I am unplugged and I am feeling uneasy about it.
My iPhone came to a grim death when it met it’s watery maker a few weeks ago and unfortunately my contract had just expired and been renewed. I say unfortunately because The Designer had recommended I give the HTC a try and I took on his recommendation with gusto before realising that phone was really not for me. He loves it because it is customisable. I hate it because the Instagram app is a bit shit. Two seconds later I dropped my iPhone in the loo.
But I got on with life, as I am wont to do, I still had a smart phone even though I find it slow and clunky. There was just one problem with my new phone. It did not seem to ring, or beep or make any kind of noise unless I had the earphones in. I asked The Designer to sort it out for me and he reported back that there was some sort of problem with the phone. I spent 578 hours* on hold with Optus for them to tell me I would just have to go into a store.
Today I went into the store where a low talker told me that my phone needed to be sent away to be fixed. I had to ask her to repeat herself 578 times** because I couldn’t understand what she was saying but we got there eventually and our meeting ended with her taking my phone away to be analysed and then fixed. It will be gone for a minimum of 2 weeks, which will probably push my retrieval date into the new year. Oh, and? They didn’t have any loan phones.

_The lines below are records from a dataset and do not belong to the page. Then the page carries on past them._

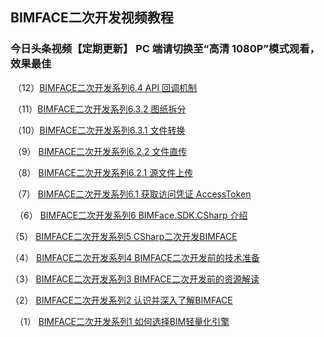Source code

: ## **BIMFACE二次开发视频教程**

### 今日头条视频【定期更新】 PC 端请切换至“高清 1080P”模式观看，效果最佳

​    （12）[BIMFACE二次开发系列6.4 API 回调机制](https://www.ixigua.com/i6996527736495800870/)

​    （11）[BIMFACE二次开发系列6.3.2 图纸拆分](https://www.ixigua.com/i6996526715530904068/)

​    （10）[BIMFACE二次开发系列6.3.1 文件转换](https://www.ixigua.com/i6996516502006399525/)

​    （9）  [BIMFACE二次开发系列6.2.2 文件直传](https://www.ixigua.com/i6996534405749539339/)

​    （8）  [BIMFACE二次开发系列6.2.1 源文件上传](https://www.ixigua.com/i6996203768559698439/)

​    （7）  [BIMFACE二次开发系列6.1 获取访问凭证 AccessToken](https://www.ixigua.com/i6996192521995223589/)

　（6） [BIMFACE二次开发系列6 BIMFace.SDK.CSharp 介绍](https://www.ixigua.com/i6996174566783451659/)

   （5） [BIMFACE二次开发系列5 CSharp二次开发BIMFACE](https://www.ixigua.com/6992370691454534180)

   （4） [BIMFACE二次开发系列4 BIMFACE二次开发前的技术准备](https://www.ixigua.com/6991790966692971012)

   （3） [BIMFACE二次开发系列3 BIMFACE二次开发前的资源解读](https://www.ixigua.com/6991645475866673696) 

   （2） [BIMFACE二次开发系列2 认识并深入了解BIMFACE](https://www.ixigua.com/6991261859139551780)

　（1） [BIMFACE二次开发系列1 如何选择BIM轻量化引擎](https://www.ixigua.com/6990576709095719431)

And now I am certain I am naked. I have been forcibly unplugged. In some ways it is nice, but mostly it isn’t. My brother is graduating from University tomorrow (first one in our family, parents included) and my Mum has been practicing sending picture messages all week from which I will now be excluded. But that’s okay. There is just this odd feeling lingering. I’ve never actually lost or damaged a mobile before, or even had problems with one, in the 10 years I have been in the possession of them. I have disconnected, but it’s always by choice. I have this strange sense that I have lost control without my portable little lifeline.
But the bit that’s really getting up my nose? I am still going to have to pay for this month’s inconvenience.
AND there was a spider situation today. I am not good with the old spiders, no siree. The word arachnophobia has been uttered once or twice.